As Rustic Image he does wedding videos. Broadstead Media creates many other types of videos, such as commercials, video promotions for businesses, and niche television. Lott produces outdoor TV shows, particularly about hunting and fishing.
He is his only full-time, really more "double full-time" employee, he said. Lott works with three freelancers in the area and calls on other freelance videographers across the country as needed, he said, mentioning Colorado, Kansas and South Carolina as places he has shot video.
"But this is our home base, right here," Lott said.
He produced videos occasionally beginning in 2009, but went full-time about a year and a half ago. He was one of the first entrepreneurs to move into the Innovation Incubator, two months ago. It offers downtown foot traffic and gets him out of the house, and Lott likes being part of revitalizing downtown, he said.
"This is a great opportunity for Georgia Southern to do something like this for young entrepreneurs, young businesses that can't really afford to spend thousands of dollars a month on rent," Lott said.
So far, the other businesses that have secured space in the incubator are CBA Flooring Company, owned by Larry Lester, and the 1040 Tax Shop.
Advice available
But Jill Johns, employed since August 2015 as part-time business advisor for the Innovation Incubator's clients, said they outnumber those now in the building and those who have applied for space. She is working with about 30 entrepreneurs in various stages of their business journey.
Johns describes herself as "a recovering corporate executive." After 15 years working for corporations, she left and founded a magazine, Home Advantage, once distributed to 50,000 homes in Chatham, Bryan and Effingham counties.
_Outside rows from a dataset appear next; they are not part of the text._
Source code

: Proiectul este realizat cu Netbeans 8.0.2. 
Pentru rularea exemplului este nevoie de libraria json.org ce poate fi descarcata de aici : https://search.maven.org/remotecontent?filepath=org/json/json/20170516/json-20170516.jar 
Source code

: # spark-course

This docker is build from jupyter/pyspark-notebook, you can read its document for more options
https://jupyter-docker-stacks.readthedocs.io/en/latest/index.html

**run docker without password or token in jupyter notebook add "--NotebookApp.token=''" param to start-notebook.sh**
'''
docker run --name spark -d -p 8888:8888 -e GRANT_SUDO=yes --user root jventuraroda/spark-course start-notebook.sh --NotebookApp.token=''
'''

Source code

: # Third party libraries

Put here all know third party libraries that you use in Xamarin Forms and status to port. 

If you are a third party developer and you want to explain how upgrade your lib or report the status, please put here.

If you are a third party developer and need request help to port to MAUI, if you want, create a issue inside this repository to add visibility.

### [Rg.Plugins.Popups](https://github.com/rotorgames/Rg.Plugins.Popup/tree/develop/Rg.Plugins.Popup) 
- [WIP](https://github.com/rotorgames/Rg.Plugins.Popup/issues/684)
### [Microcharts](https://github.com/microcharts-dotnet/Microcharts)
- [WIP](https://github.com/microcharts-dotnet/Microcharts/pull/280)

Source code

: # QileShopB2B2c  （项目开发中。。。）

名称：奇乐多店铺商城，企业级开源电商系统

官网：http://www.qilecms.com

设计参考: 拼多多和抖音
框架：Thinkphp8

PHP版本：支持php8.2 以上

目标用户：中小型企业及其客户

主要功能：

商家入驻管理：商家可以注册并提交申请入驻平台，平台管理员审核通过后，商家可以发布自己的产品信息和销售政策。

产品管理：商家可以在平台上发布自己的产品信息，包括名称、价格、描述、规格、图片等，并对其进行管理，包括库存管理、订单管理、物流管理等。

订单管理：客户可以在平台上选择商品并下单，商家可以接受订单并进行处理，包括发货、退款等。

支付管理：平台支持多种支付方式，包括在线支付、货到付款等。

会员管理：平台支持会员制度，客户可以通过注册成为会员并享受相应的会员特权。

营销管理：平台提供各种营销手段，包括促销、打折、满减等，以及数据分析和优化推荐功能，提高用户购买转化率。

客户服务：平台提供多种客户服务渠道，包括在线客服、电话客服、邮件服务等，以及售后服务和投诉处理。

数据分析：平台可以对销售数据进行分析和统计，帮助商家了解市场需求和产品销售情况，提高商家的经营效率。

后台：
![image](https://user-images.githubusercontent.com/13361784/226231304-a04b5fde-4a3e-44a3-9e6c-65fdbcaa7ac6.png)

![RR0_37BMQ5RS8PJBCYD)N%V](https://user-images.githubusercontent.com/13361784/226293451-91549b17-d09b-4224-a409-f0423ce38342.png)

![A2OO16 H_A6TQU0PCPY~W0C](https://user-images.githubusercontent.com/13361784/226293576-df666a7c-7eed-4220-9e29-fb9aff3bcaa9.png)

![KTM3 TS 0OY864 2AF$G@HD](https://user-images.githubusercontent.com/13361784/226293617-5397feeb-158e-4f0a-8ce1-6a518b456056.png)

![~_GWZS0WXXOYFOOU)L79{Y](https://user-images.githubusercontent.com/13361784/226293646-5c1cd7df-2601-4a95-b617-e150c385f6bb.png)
But a breast cancer diagnosis convinced her the magazine wasn't really what she wanted to do with her life, either. Since selling Home Advantage, Johns has taken up other adventures, teaching laughter yoga, serving as a life coach, and arranging corporate retreats and retreats for other breast cancer survivors.
"Now I too am a serial entrepreneur," Johns said. "I've started and sold businesses and started multiple ventures myself. So I'm one of them. I advise people like me."